Quand l’Italie illuminait le nord
Heinrich Schütz (1585-1672)
Psalmen Davids : La Chapelle Rhénane, direction Benoît Haller.
Le voyage en Italie a longtemps représenté l’obligé dans la construction solide d’un artiste de l’Europe du Nord. Le fait est bien connu pour les peintres peut être moins pour les musiciens. Heinrich Schütz a fait deux voyages en Italie, à Venise, pour apprendre, découvrir, rapporter des partitions pour son prince et sa chapelle. Son premier voyage date de 1609 à 1612 où il va devenir l’élève de Giovanni Gabrieli. Peut après son retour, il quittera Kassel pour devenir directeur de la musique de la cour de Dresde. On voit donc, outre le talent progressif de Schütz, comment cette influence italienne produit un effet favorable en termes de carrière.

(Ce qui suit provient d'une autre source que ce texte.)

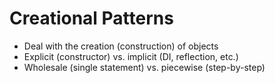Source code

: # Creational Patterns

- Deal with the creation (construction) of objects
- Explicit (constructor) vs. implicit (DI, reflection, etc.)
- Wholesale (single statement) vs. piecewise (step-by-step)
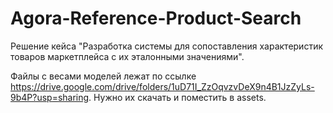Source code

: # Agora-Reference-Product-Search
Решение кейса "Разработка системы для сопоставления характеристик товаров маркетплейса с их эталонными значениями".

Файлы с весами моделей лежат по ссылке https://drive.google.com/drive/folders/1uD71I_ZzOqvzvDeX9n4B1JzZyLs-9b4P?usp=sharing.
Нужно их скачать и поместить в assets.
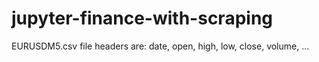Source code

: # jupyter-finance-with-scraping

EURUSDM5.csv file headers are:  date, open, high, low, close, volume, ...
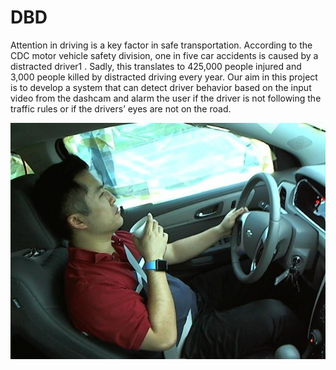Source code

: # DBD

Attention in driving is a key factor in safe transportation. According to the CDC
motor vehicle safety division, one in five car accidents is caused by a distracted driver1
.
Sadly, this translates to 425,000 people injured and 3,000 people killed by distracted
driving every year. Our aim in this project is to develop a system that can detect
driver behavior based on the input video from the dashcam and alarm the user if the
driver is not following the traffic rules or if the drivers’ eyes are not on the road.

![](figures/distracted_driver.jpg)
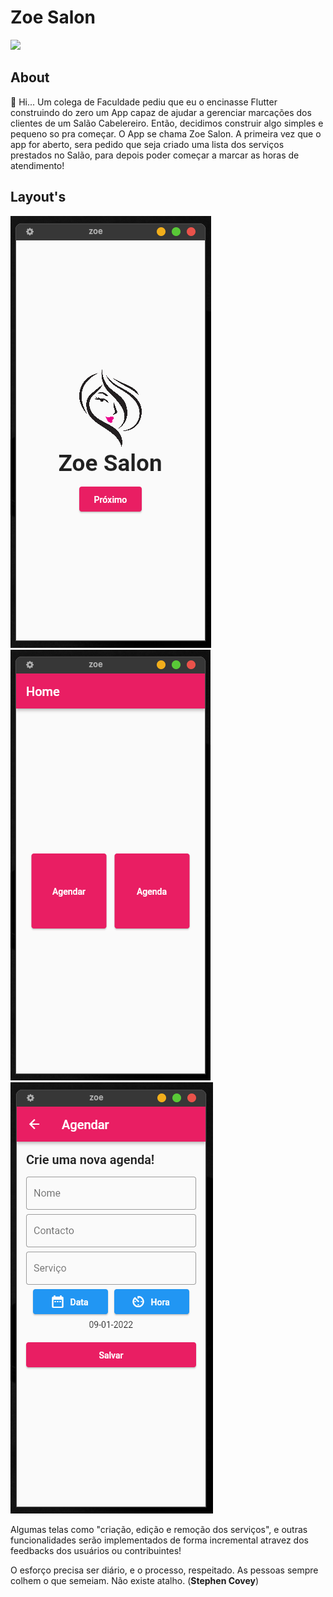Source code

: # Zoe Salon
<div>
  <a href="https://flutter.dev/" target="_blank">
    <img [Tinder App Layout] src="https://github.com/flutter/website/raw/archived-master/src/_assets/image/flutter-lockup-bg.jpg"/>
  </a>
</div>

## About
👋 Hi... Um colega de Faculdade pediu que eu o encinasse Flutter construindo do zero um App capaz de ajudar a gerenciar marcações dos clientes de um Salão Cabelereiro. Então, decidimos construir algo simples e pequeno so pra começar.
O App se chama Zoe Salon. A primeira vez que o app for aberto, sera pedido que seja criado uma lista dos serviços prestados no Salão, para depois poder começar a marcar as horas de atendimento!

## Layout's
<div>
  <img [Splash] src="https://github.com/domingoslequechane/zoe_salon/blob/main/layout/1_Splash.png"/>
  <img [Home] src="https://github.com/domingoslequechane/zoe_salon/blob/main/layout/2_Home.png"/>
  <img [Agendar] src="https://github.com/domingoslequechane/zoe_salon/blob/main/layout/3_Agendar.png"/>
</div>

Algumas telas como "criação, edição e remoção dos serviços", e outras funcionalidades serão implementados de forma incremental atravez dos feedbacks dos usuários ou contribuintes!

O esforço precisa ser diário, e o processo, respeitado. As pessoas sempre colhem o que semeiam. Não existe atalho. (<b>Stephen Covey</b>)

Les Psaumes de David ont été publiés en 1619 mais ont probablement été, pour partie au moins, composé les années précédentes. Directement issus de cette période de formation, ils constituent une fusion entre la culture luthérienne solide du musicien de la Hanse et la luxuriance toute catholique Italienne. Ces pièces sont d’une grande variété, rarement sur le modèle du madrigal, plus souvent sous forme de doubles voir triples chœurs, des alternances très fluides de petits moments solides et de duo, trio quatuor de solistes opposés aux chœurs.
L’intrumentarium n’est pas précisément indiqué mais l’on sait qu’étaient utilisés toutes sortes d’instruments en fonction des possibilités du moment. Pour l’interprète avisé contemporain, ces pièces sont un véritable bonheur autorisant à une quasi recomposition ! Entendons nous, tout n’est pas permis mais beaucoup.
De l’héritage luthérien, c’est avant tout le texte allemand qui est au premier plan et dirige la musique. La langue vernaculaire toujours parfaitement compréhensible pour le croyant est magnifiée par la musique. Et si elle fait parfois disparaître le texte sous la luxuriance des lignes qui s’entremêlent il est encore plus clairement rendu à la lumière ensuite. Benoît Haller et sa Chapelle Rhénane sont des quasi-spécialistes de la musique de Schütz après de nombreux enregistrements magnifiques et des concerts explorant cette époque. L’amour pour ces psaumes de David est flagrant et cette sélection présente des pièces variées et très représentatives des beautés nombreuses de ces psaumes. Dès les premières notes du Herr, unser Herrscher après un appel compact les instruments se révèlent tandis que les lignes vocales se disjoignent et s’individualisent. Tout n’est que beauté, élégance et joie de chanter. Les voix sont toutes belles, jeunes et enthousiastes dans une projection naturelle aisée. Les instruments évitent orgue et clavecin. Tout est donc aéré dans la texture de cette musique parfois compacte. Harpe, théorbe, violone assurent un continuo solide et souple à la fois, cornet à bouquin, dulciane, violons et violes de gambe soutiennent les chanteurs ou tiennent leurs parties.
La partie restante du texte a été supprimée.